This software is used to calculate conformational states probability & conformational state variability from a protein structure ensemble.
Project description
Conformational states probability & conformational state variability from a protein structure ensemble
Table of content
- Table of content
- Description
- Installation
- Running constava from a containter (Docker)
- Usage
- License
- Citation
- Authors
- Acknowledgements
- Contact
Description
Constava analyzes conformational ensembles calculating conformational state propensities and conformational state variability. The conformational state propensities indicate the likelihood of a residue residing in a given conformational state, while the conformational state variability is a measure of the residues ability to transition between conformational states.
Each conformational state is a statistical model of based on the backbone dihedrals (phi, psi). The default models were derived from an analysis of NMR ensembles and chemical shifts. To analyze a conformational ensemble, the phi- and psi-angles for each conformational state in the ensemble need to be provided.
As input data Constava needs the backbone dihedral angles extracted from the
conformational ensemble.
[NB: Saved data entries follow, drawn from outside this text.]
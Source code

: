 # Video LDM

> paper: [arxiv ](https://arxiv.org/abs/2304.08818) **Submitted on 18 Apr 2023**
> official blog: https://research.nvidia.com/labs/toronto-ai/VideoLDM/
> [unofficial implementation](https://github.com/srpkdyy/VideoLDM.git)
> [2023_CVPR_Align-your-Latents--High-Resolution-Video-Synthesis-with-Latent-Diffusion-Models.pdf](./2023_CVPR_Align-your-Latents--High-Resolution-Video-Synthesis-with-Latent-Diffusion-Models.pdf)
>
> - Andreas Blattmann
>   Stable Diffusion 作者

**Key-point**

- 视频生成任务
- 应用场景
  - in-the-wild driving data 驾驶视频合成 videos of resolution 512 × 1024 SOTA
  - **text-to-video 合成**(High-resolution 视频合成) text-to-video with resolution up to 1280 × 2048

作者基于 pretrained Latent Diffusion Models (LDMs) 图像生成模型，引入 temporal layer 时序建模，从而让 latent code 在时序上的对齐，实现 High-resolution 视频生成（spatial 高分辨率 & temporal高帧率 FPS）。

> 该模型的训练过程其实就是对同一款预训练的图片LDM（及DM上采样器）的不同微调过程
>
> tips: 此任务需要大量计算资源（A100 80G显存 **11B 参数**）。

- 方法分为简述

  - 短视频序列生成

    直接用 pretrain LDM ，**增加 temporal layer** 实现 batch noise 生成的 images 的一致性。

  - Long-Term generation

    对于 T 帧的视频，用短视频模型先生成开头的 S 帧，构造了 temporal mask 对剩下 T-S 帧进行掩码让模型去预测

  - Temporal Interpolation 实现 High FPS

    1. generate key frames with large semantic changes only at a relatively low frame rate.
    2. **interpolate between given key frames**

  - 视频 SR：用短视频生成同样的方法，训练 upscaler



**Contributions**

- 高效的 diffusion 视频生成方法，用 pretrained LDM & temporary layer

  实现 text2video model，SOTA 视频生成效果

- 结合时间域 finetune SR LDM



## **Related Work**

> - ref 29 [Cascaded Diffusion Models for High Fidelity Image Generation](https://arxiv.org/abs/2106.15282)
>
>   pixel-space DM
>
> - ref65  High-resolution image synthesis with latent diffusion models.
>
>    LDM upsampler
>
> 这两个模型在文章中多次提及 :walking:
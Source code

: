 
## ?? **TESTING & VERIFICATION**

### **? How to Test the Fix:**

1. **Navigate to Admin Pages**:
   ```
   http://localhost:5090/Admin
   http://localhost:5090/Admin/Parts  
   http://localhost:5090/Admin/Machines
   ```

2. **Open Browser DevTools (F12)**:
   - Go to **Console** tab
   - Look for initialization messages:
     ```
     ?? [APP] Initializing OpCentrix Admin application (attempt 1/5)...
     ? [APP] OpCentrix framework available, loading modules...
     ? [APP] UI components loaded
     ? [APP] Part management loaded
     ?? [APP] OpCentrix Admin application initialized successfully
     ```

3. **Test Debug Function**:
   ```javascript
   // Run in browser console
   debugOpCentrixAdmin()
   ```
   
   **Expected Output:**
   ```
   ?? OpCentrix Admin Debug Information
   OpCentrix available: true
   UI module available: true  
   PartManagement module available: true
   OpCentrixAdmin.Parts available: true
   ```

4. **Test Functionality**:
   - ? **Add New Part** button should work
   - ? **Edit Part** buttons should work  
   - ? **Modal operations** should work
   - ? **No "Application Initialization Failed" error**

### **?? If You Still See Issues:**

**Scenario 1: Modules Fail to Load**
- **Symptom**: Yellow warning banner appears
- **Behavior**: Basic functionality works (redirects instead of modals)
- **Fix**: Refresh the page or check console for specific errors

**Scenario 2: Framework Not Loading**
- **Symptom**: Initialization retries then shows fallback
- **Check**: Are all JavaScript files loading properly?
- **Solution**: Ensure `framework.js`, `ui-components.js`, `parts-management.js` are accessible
These dihedrals can be obtained using GROMACS'
gmx chi module (set --input-format=xvg) or using the constava dihedrals
submodule, which supports a wide range of MD and structure formats.
Installation
Prerequisites
- Python 3.8 or higher (up to 3.14 inclusive)
- pip
Installation through PyPI
We recommend this installation for most users.
# Create a virtual environment (optional but recommended):
python3 -m venv constava
source constava/bin/activate
# Install the python module:
pip install constava
# Run tests to ensure the successful installation (optional but recommended):
constava test
If the package requires to be uninstalled, run pip uninstall constava.
Installation through conda
To install Constava through conda please follow the instructions below (both Conda-Forge and Bioconda channels are required to install Constava dependencies).
# Create a conda environment (optional but recommended):
conda create -n constava python=3.12
conde activate constava
# Install constava
conda install -c bioconda -c conda-forge constava
# Run tests to ensure the successful installation (optional but recommended):
constava test
If the package requires to be uninstalled, run conda remove constava.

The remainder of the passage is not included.